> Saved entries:
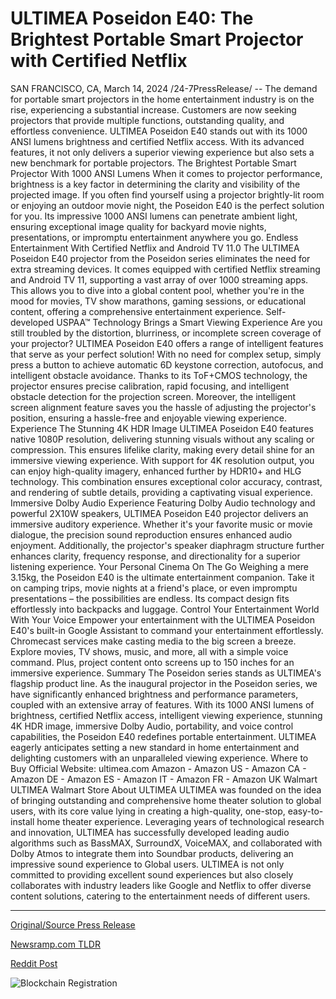 # ULTIMEA Poseidon E40: The Brightest Portable Smart Projector with Certified Netflix

SAN FRANCISCO, CA, March 14, 2024 /24-7PressRelease/ -- The demand for portable smart projectors in the home entertainment industry is on the rise, experiencing a substantial increase. Customers are now seeking projectors that provide multiple functions, outstanding quality, and effortless convenience. ULTIMEA Poseidon E40 stands out with its 1000 ANSI lumens brightness and certified Netflix access. With its advanced features, it not only delivers a superior viewing experience but also sets a new benchmark for portable projectors.  The Brightest Portable Smart Projector With 1000 ANSI Lumens When it comes to projector performance, brightness is a key factor in determining the clarity and visibility of the projected image. If you often find yourself using a projector brightly-lit room or enjoying an outdoor movie night, the Poseidon E40 is the perfect solution for you. Its impressive 1000 ANSI lumens can penetrate ambient light, ensuring exceptional image quality for backyard movie nights, presentations, or impromptu entertainment anywhere you go.  Endless Entertainment With Certified Netflix and Android TV 11.0 The ULTIMEA Poseidon E40 projector from the Poseidon series eliminates the need for extra streaming devices. It comes equipped with certified Netflix streaming and Android TV 11, supporting a vast array of over 1000 streaming apps. This allows you to dive into a global content pool, whether you're in the mood for movies, TV show marathons, gaming sessions, or educational content, offering a comprehensive entertainment experience.  Self-developed USPAA™ Technology Brings a Smart Viewing Experience Are you still troubled by the distortion, blurriness, or incomplete screen coverage of your projector? ULTIMEA Poseidon E40 offers a range of intelligent features that serve as your perfect solution! With no need for complex setup, simply press a button to achieve automatic 6D keystone correction, autofocus, and intelligent obstacle avoidance. Thanks to its ToF+CMOS technology, the projector ensures precise calibration, rapid focusing, and intelligent obstacle detection for the projection screen. Moreover, the intelligent screen alignment feature saves you the hassle of adjusting the projector's position, ensuring a hassle-free and enjoyable viewing experience.  Experience The Stunning 4K HDR Image ULTIMEA Poseidon E40 features native 1080P resolution, delivering stunning visuals without any scaling or compression. This ensures lifelike clarity, making every detail shine for an immersive viewing experience. With support for 4K resolution output, you can enjoy high-quality imagery, enhanced further by HDR10+ and HLG technology. This combination ensures exceptional color accuracy, contrast, and rendering of subtle details, providing a captivating visual experience.  Immersive Dolby Audio Experience Featuring Dolby Audio technology and powerful 2X10W speakers, ULTIMEA Poseidon E40 projector delivers an immersive auditory experience. Whether it's your favorite music or movie dialogue, the precision sound reproduction ensures enhanced audio enjoyment. Additionally, the projector's speaker diaphragm structure further enhances clarity, frequency response, and directionality for a superior listening experience.  Your Personal Cinema On The Go Weighing a mere 3.15kg, the Poseidon E40 is the ultimate entertainment companion. Take it on camping trips, movie nights at a friend's place, or even impromptu presentations – the possibilities are endless. Its compact design fits effortlessly into backpacks and luggage.  Control Your Entertainment World With Your Voice Empower your entertainment with the ULTIMEA Poseidon E40's built-in Google Assistant to command your entertainment effortlessly. Chromecast services make casting media to the big screen a breeze. Explore movies, TV shows, music, and more, all with a simple voice command. Plus, project content onto screens up to 150 inches for an immersive experience.  Summary The Poseidon series stands as ULTIMEA's flagship product line. As the inaugural projector in the Poseidon series, we have significantly enhanced brightness and performance parameters, coupled with an extensive array of features. With its 1000 ANSI lumens of brightness, certified Netflix access, intelligent viewing experience, stunning 4K HDR image, immersive Dolby Audio, portability, and voice control capabilities, the Poseidon E40 redefines portable entertainment. ULTIMEA eagerly anticipates setting a new standard in home entertainment and delighting customers with an unparalleled viewing experience.  Where to Buy Official Website: ultimea.com  Amazon - Amazon US - Amazon CA - Amazon DE - Amazon ES - Amazon IT - Amazon FR - Amazon UK  Walmart ULTIMEA Walmart Store  About ULTIMEA ULTIMEA was founded on the idea of bringing outstanding and comprehensive home theater solution to global users, with its core value lying in creating a high-quality, one-stop, easy-to-install home theater experience. Leveraging years of technological research and innovation, ULTIMEA has successfully developed leading audio algorithms such as BassMAX, SurroundX, VoiceMAX, and collaborated with Dolby Atmos to integrate them into Soundbar products, delivering an impressive sound experience to Global users. ULTIMEA is not only committed to providing excellent sound experiences but also closely collaborates with industry leaders like Google and Netflix to offer diverse content solutions, catering to the entertainment needs of different users. 

---

[Original/Source Press Release](https://www.24-7pressrelease.com/press-release/509227/ultimea-poseidon-e40-the-brightest-portable-smart-projector-with-certified-netflix)
                    

[Newsramp.com TLDR](None) 



[Reddit Post](https://www.reddit.com/r/GamingNewsRamp/comments/1befdzi/ultimea_unveils_poseidon_e40_the_brightest/) 



![Blockchain Registration](https://cdn.newsramp.app/24-7PressRelease/qrcode/243/14/pondi094.webp)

> TASK TO CARRY OUT:
Output every entry above verbatim, but leave out the pictures.

> EXPECTED ANSWER:
 # ULTIMEA Poseidon E40: The Brightest Portable Smart Projector with Certified Netflix

SAN FRANCISCO, CA, March 14, 2024 /24-7PressRelease/ -- The demand for portable smart projectors in the home entertainment industry is on the rise, experiencing a substantial increase. Customers are now seeking projectors that provide multiple functions, outstanding quality, and effortless convenience. ULTIMEA Poseidon E40 stands out with its 1000 ANSI lumens brightness and certified Netflix access. With its advanced features, it not only delivers a superior viewing experience but also sets a new benchmark for portable projectors.  The Brightest Portable Smart Projector With 1000 ANSI Lumens When it comes to projector performance, brightness is a key factor in determining the clarity and visibility of the projected image. If you often find yourself using a projector brightly-lit room or enjoying an outdoor movie night, the Poseidon E40 is the perfect solution for you. Its impressive 1000 ANSI lumens can penetrate ambient light, ensuring exceptional image quality for backyard movie nights, presentations, or impromptu entertainment anywhere you go.  Endless Entertainment With Certified Netflix and Android TV 11.0 The ULTIMEA Poseidon E40 projector from the Poseidon series eliminates the need for extra streaming devices. It comes equipped with certified Netflix streaming and Android TV 11, supporting a vast array of over 1000 streaming apps. This allows you to dive into a global content pool, whether you're in the mood for movies, TV show marathons, gaming sessions, or educational content, offering a comprehensive entertainment experience.  Self-developed USPAA™ Technology Brings a Smart Viewing Experience Are you still troubled by the distortion, blurriness, or incomplete screen coverage of your projector? ULTIMEA Poseidon E40 offers a range of intelligent features that serve as your perfect solution! With no need for complex setup, simply press a button to achieve automatic 6D keystone correction, autofocus, and intelligent obstacle avoidance. Thanks to its ToF+CMOS technology, the projector ensures precise calibration, rapid focusing, and intelligent obstacle detection for the projection screen. Moreover, the intelligent screen alignment feature saves you the hassle of adjusting the projector's position, ensuring a hassle-free and enjoyable viewing experience.  Experience The Stunning 4K HDR Image ULTIMEA Poseidon E40 features native 1080P resolution, delivering stunning visuals without any scaling or compression. This ensures lifelike clarity, making every detail shine for an immersive viewing experience. With support for 4K resolution output, you can enjoy high-quality imagery, enhanced further by HDR10+ and HLG technology. This combination ensures exceptional color accuracy, contrast, and rendering of subtle details, providing a captivating visual experience.  Immersive Dolby Audio Experience Featuring Dolby Audio technology and powerful 2X10W speakers, ULTIMEA Poseidon E40 projector delivers an immersive auditory experience. Whether it's your favorite music or movie dialogue, the precision sound reproduction ensures enhanced audio enjoyment. Additionally, the projector's speaker diaphragm structure further enhances clarity, frequency response, and directionality for a superior listening experience.  Your Personal Cinema On The Go Weighing a mere 3.15kg, the Poseidon E40 is the ultimate entertainment companion. Take it on camping trips, movie nights at a friend's place, or even impromptu presentations – the possibilities are endless. Its compact design fits effortlessly into backpacks and luggage.  Control Your Entertainment World With Your Voice Empower your entertainment with the ULTIMEA Poseidon E40's built-in Google Assistant to command your entertainment effortlessly. Chromecast services make casting media to the big screen a breeze. Explore movies, TV shows, music, and more, all with a simple voice command. Plus, project content onto screens up to 150 inches for an immersive experience.  Summary The Poseidon series stands as ULTIMEA's flagship product line. As the inaugural projector in the Poseidon series, we have significantly enhanced brightness and performance parameters, coupled with an extensive array of features. With its 1000 ANSI lumens of brightness, certified Netflix access, intelligent viewing experience, stunning 4K HDR image, immersive Dolby Audio, portability, and voice control capabilities, the Poseidon E40 redefines portable entertainment. ULTIMEA eagerly anticipates setting a new standard in home entertainment and delighting customers with an unparalleled viewing experience.  Where to Buy Official Website: ultimea.com  Amazon - Amazon US - Amazon CA - Amazon DE - Amazon ES - Amazon IT - Amazon FR - Amazon UK  Walmart ULTIMEA Walmart Store  About ULTIMEA ULTIMEA was founded on the idea of bringing outstanding and comprehensive home theater solution to global users, with its core value lying in creating a high-quality, one-stop, easy-to-install home theater experience. Leveraging years of technological research and innovation, ULTIMEA has successfully developed leading audio algorithms such as BassMAX, SurroundX, VoiceMAX, and collaborated with Dolby Atmos to integrate them into Soundbar products, delivering an impressive sound experience to Global users. ULTIMEA is not only committed to providing excellent sound experiences but also closely collaborates with industry leaders like Google and Netflix to offer diverse content solutions, catering to the entertainment needs of different users. 

---

[Original/Source Press Release](https://www.24-7pressrelease.com/press-release/509227/ultimea-poseidon-e40-the-brightest-portable-smart-projector-with-certified-netflix)
                    

[Newsramp.com TLDR](None) 



[Reddit Post](https://www.reddit.com/r/GamingNewsRamp/comments/1befdzi/ultimea_unveils_poseidon_e40_the_brightest/) 



![Blockchain Registration](https://cdn.newsramp.app/24-7PressRelease/qrcode/243/14/pondi094.webp)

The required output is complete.